Sunday, January 21, 2018

Iraivi (2016)


I'm a big fan of Karthik Subbaraj.
The guy knows how to pack and distribute indie films as commercial cinema so they can sell well without him having to compromise on either cinematic quality or financial success.
His filmography boasts of two films that are genre-galloping, different-from-the-trend and yet entertaining.
With Iraivi, Subbaraj adds another film against his name that is hard to assign a specific genre without doing it a certain amount of disservice.
More topical than cinematic in its production, Iraivi does in parts work as brilliantly as the director's previous two films even if it does falter at quite a few places too.
The film is Subbaraj's least stylized venture yet, which was most likely an intentional call so the focus would remain on the narrative and- more so- on the narrative's intent.
While I would not want to delve into the plot due to shortage of time, at the crux of it lie the same two things that form the crux of every male dominated social structure-
1. Responsible men conveniently forgetting to behave responsibly when the time comes,
2. Women conditioned over several generations to bear the consequences of this irresponsible behaviour without realising they are better off simply walking away.

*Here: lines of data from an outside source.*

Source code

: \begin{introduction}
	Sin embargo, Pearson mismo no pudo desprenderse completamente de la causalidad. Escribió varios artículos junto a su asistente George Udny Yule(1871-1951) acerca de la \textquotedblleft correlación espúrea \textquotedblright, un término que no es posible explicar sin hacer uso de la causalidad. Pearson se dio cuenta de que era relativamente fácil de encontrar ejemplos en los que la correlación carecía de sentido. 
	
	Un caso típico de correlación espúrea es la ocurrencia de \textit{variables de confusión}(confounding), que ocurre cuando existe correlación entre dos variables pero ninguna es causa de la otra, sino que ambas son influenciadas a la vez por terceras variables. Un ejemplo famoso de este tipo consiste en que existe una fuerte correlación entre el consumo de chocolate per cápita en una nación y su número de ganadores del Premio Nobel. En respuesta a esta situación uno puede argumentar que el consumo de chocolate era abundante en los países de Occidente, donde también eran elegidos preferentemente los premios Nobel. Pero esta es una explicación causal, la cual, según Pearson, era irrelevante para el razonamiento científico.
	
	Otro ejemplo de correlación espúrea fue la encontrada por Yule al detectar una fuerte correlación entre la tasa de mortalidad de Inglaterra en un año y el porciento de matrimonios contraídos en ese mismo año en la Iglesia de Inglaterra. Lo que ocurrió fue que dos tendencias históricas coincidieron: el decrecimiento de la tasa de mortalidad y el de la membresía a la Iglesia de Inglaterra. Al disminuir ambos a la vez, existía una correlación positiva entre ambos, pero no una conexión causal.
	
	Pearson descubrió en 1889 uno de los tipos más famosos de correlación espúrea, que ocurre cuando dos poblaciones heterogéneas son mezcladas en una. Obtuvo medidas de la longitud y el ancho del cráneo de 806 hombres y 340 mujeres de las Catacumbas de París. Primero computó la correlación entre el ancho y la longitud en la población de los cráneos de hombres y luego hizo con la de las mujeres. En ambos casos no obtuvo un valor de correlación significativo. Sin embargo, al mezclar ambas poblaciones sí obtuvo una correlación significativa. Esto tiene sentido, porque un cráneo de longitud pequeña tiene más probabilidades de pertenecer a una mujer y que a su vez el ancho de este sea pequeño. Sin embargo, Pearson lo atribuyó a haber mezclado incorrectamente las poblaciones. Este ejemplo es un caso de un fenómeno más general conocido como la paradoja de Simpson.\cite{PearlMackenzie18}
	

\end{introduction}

To the extent of achieving what it sets out to convey, the film does succeed in making us wonder at how the practices we generally consider as 'normal' and 'day-to-day' are utterly demeaning and degrading to women; not just any other women, but the same women we claim to love and care for.
If only Subbaraj would've cut the script by a third of its length and maybe mulled over the execution a little longer, I am sure we would have got to watch something more polished and sorted.
I thought it was the actors that kept the film going at places where the story seemed to be going everywhere and nowhere. (I concede that the hype around Vijay Sethupathi is justified. The guy can act.)
On the whole, I would not go so far as calling it a perfect film. But Subbaraj's Iraivi is most certainly a film that is relevant in today's times.